Writing may be a miracle, but it's also a muscle, and those four hours have always exhausted you. You train that humunculus to run from head to keyboard just like you'd train your arms to lift and legs to run, and just like lifting weights, you don't lift a novel all at once. You start by lifting sentences, just the burdensome work of making sentences, one after the other, weighing the sounds of words against each other until they come together in ways that sound a little bit musical. 

Not that your music is any better than your writing, but writing is less daunting. At least with writing, you know what to do with it: where to deposit it, where to preserve it, how to keep it in a readable, not particularly attractive archive on that off chance that, one day, someone will come upon this trove of gold plated aluminum and extract enough exorbitant dust from it to call this mediocrity a writer. 

You've always chosen to hit that publish button at the first possible opportunity. It's the only way you could force yourself to keep writing. The pressure of a longer writing campaign was always too onerous. There were all those plans for novels, plays, popular histories, translations of parts of the Bible, anything that wouldn't top out around 4,000 words. You stare at the page. You stare at the screen. You stare at youtube, facebook, substack, the blogs, the times, the post, the guardian, drudge, arts and letters daily, and nothing comes. Oh the ideas most definitely come, but every reader who admires a writer knows the ability to endow thoughts with words is more elusive than they should be: it's only writers who sometimes forget it. 

You're not forgetting it right now. You're worried you'll never forget it again. 

How did you ever convince yourself to write all that shit? All those fauxp-eds, all that music writing, all those forays into other cultural and historical subjects that you told yourself you would learn much more methodically, even, god help you, political subjects, what inspired you do it? It wasn't like you got all that many writers. 

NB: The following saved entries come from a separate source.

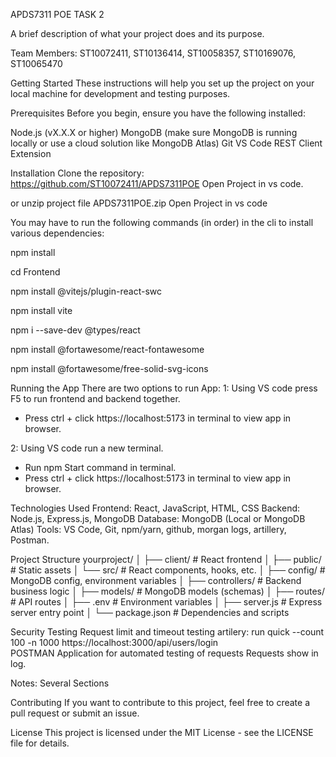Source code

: APDS7311 POE TASK 2 

A brief description of what your project does and its purpose.

Team Members: ST10072411, ST10136414, ST10058357, ST10169076, ST10065470

Getting Started
These instructions will help you set up the project on your local machine for development and testing purposes.

Prerequisites
Before you begin, ensure you have the following installed:

Node.js (vX.X.X or higher)
MongoDB (make sure MongoDB is running locally or use a cloud solution like MongoDB Atlas)
Git 
VS Code
REST Client Extension


Installation
Clone the repository:
https://github.com/ST10072411/APDS7311POE
Open Project in vs code. 

or unzip project file
APDS7311POE.zip
Open Project in vs code 

You may have to run the following commands (in order) in the cli to install various dependencies:

npm install

cd Frontend

npm install @vitejs/plugin-react-swc

npm install vite

npm i --save-dev @types/react

npm install @fortawesome/react-fontawesome

npm install @fortawesome/free-solid-svg-icons



Running the App
There are two options to run App: 
1: Using VS code press F5 to run frontend and backend together.
- Press ctrl + click https://localhost:5173 in terminal to view app in browser.

2: Using VS code run a new terminal.
- Run npm Start command in terminal.
- Press ctrl + click https://localhost:5173 in terminal to view app in browser.

Technologies Used
Frontend: React, JavaScript, HTML, CSS
Backend: Node.js, Express.js, MongoDB
Database: MongoDB (Local or MongoDB Atlas)
Tools: VS Code, Git, npm/yarn, github, morgan logs, artillery, Postman.

Project Structure
yourproject/
│
├── client/             # React frontend
│   ├── public/         # Static assets
│   └── src/            # React components, hooks, etc.
│
├── config/             # MongoDB config, environment variables
│
├── controllers/        # Backend business logic
│
├── models/             # MongoDB models (schemas)
│
├── routes/             # API routes
│
├── .env                # Environment variables
│
├── server.js           # Express server entry point
│
└── package.json        # Dependencies and scripts

Security Testing
Request limit and timeout testing
artilery: run quick --count 100 -n 1000 https://localhost:3000/api/users/login      
POSTMAN Application for automated testing of requests
Requests show in log.

Notes: 
Several Sections 

Contributing
If you want to contribute to this project, feel free to create a pull request or submit an issue.

License
This project is licensed under the MIT License - see the LICENSE file for details.

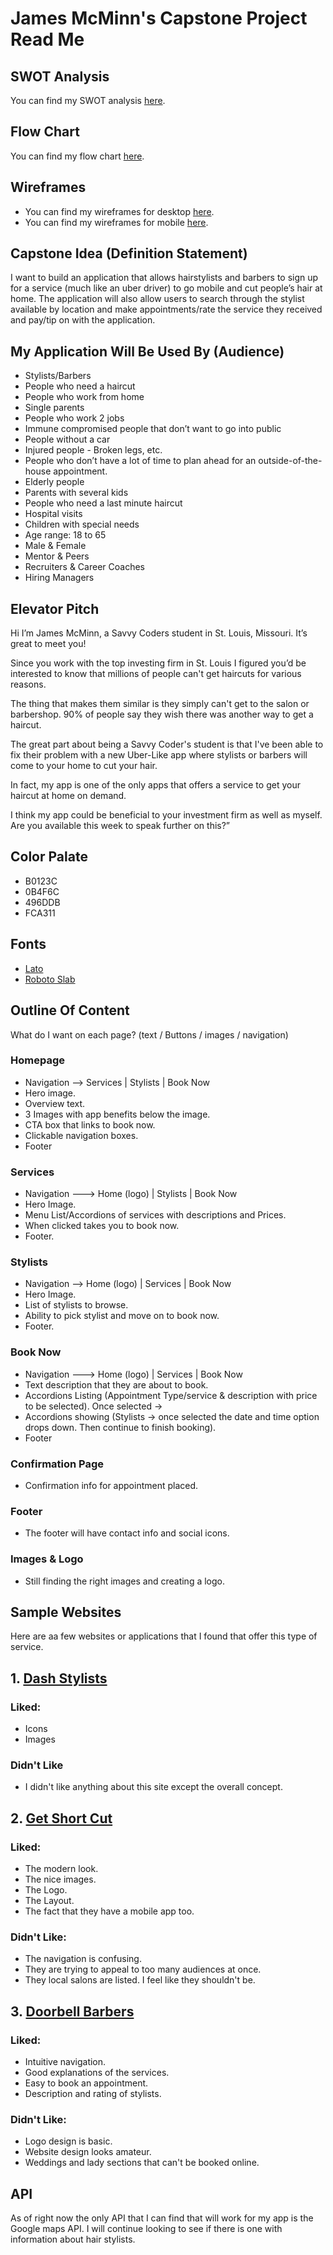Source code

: # James McMinn's Capstone Project Read Me

## SWOT Analysis

You can find my SWOT analysis [here](https://docs.google.com/document/d/18_oAzv0vs8epPySofWTF5np7BsotSv7o0M9AUdvfVEY/edit?usp=sharing).

## Flow Chart

You can find my flow chart [here](https://github.com/jman114/CapStone/blob/master/Documents/UserFlowSmartHairJM.pdf).

## Wireframes

- You can find my wireframes for desktop [here](https://github.com/jman114/CapStone/blob/master/Documents/SmartHairWireFrames%20-%20Desktop.pdf).
- You can find my wireframes for mobile [here](https://github.com/jman114/CapStone/blob/master/Documents/SmartHairWireFrames%20-%20Mobile.pdf).

## Capstone Idea (Definition Statement)

 I want to build an application that allows hairstylists and barbers to sign up for a service (much like an uber driver) to go mobile and cut people’s hair at home. The application will also allow users to search through the stylist available by location and make appointments/rate the service they received and pay/tip on with the application.

## My Application Will Be Used By (Audience)

- Stylists/Barbers
- People who need a haircut
- People who work from home
- Single parents
- People who work 2 jobs
- Immune compromised people that don’t want to go into public
- People without a car
- Injured people - Broken legs, etc.
- People who don’t have a lot of time to plan ahead for an outside-of-the-house appointment.
- Elderly people
- Parents with several kids
- People who need a last minute haircut
- Hospital visits
- Children with special needs
- Age range: 18 to 65
- Male & Female
- Mentor & Peers
- Recruiters & Career Coaches
- Hiring Managers


## Elevator Pitch

Hi I’m James McMinn, a Savvy Coders student in St. Louis, Missouri. It’s great to meet you!

Since you work with the top investing firm in St. Louis I figured you’d be interested to know that millions of people can't get haircuts for various reasons.

The thing that makes them similar is they simply can't get to the salon or barbershop. 90% of people say they wish there was another way to get a haircut.

The great part about being a Savvy Coder's student is that I've been able to fix their problem with a new Uber-Like app where stylists or barbers will come to your home to cut your hair.

In fact, my app is one of the only apps that offers a service to get your haircut at home on demand.

I think my app could be beneficial to your investment firm as well as myself. Are you available this week to speak further on this?”

## Color Palate

- B0123C
- 0B4F6C
- 496DDB
- FCA311

## Fonts

- [Lato](https://typ.io/fonts/lato)
- [Roboto Slab](https://typ.io/fonts/roboto_slab)

## Outline Of Content

What do I want on each page?  (text / Buttons / images / navigation)

### Homepage

- Navigation —-> Services | Stylists | Book Now
- Hero image.
- Overview text.
- 3 Images with app benefits below the image.
- CTA box that links to book now.
- Clickable navigation boxes.
- Footer

### Services

- Navigation ---> Home (logo) | Stylists | Book Now
- Hero Image.
- Menu List/Accordions of services with descriptions and Prices.
- When clicked takes you to book now.
- Footer.

### Stylists

- Navigation --> Home (logo) | Services | Book Now
- Hero Image.
- List of stylists to browse.
- Ability to pick stylist and move on to book now.
- Footer.

### Book Now

- Navigation ---> Home (logo) | Services | Book Now
- Text description that they are about to book.
- Accordions Listing (Appointment Type/service & description with price to be selected). Once selected ->
- Accordions showing (Stylists -> once selected the date and time option drops down. Then continue to finish booking).
- Footer

### Confirmation Page

- Confirmation info for appointment placed.

### Footer

- The footer will have contact info and social icons.

### Images & Logo
- Still finding the right images and creating a logo.

## Sample Websites

Here are aa few websites or applications that I found that offer this type of service.

## 1. [Dash Stylists](https://www.dash-stylists.com/at-home-haircut-by-a-pro)

### Liked:
 - Icons
 - Images

### Didn't Like
 - I didn't like anything about this site except the overall concept.

## 2. [Get Short Cut](https://www.getshortcut.co/)

### Liked:
- The modern look.
- The nice images.
- The Logo.
- The Layout.
- The fact that they have a mobile app too.

### Didn't Like:
- The navigation is confusing.
- They are trying to appeal to too many audiences at once.
- They local salons are listed. I feel like they shouldn't be.

## 3. [Doorbell Barbers](https://www.doorbellbarbers.com/)

### Liked:
- Intuitive navigation.
- Good explanations of the services.
- Easy to book an appointment.
- Description and rating of stylists.

### Didn't Like:
- Logo design is basic.
- Website design looks amateur.
- Weddings and lady sections that can't be booked online.

## API
As of right now the only API that I can find that will work for my app is the Google maps API. I will continue looking to see if there is one with information about hair stylists.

No, the point was that you were training. By lifting all that small shit, you told yourself you were getting ready for some larger work that meant more than just a piece of internet outrage of the day ephemera. You resolved writing as an every day practice back in 2011. It's now 2025. Where is the larger work? Literally nothing is stopping you from writing anything that isn't this shit nobody reads except that same homunculus, who apparently doesn't want to write anything more sustaining to the human essence than that equivalent to a tiny piece of bread. 

Maybe there's a separate homunculus in your head. A second one. A Homunculi? A Homuncules? A Homunculwo aching to get out and make his voice heard separate from the voice that has come to be known as Evan Tucker, or AC Charlap: a Buddy Love, a Ziggy Stardust, a Slim Shady, a Tony Clifton. 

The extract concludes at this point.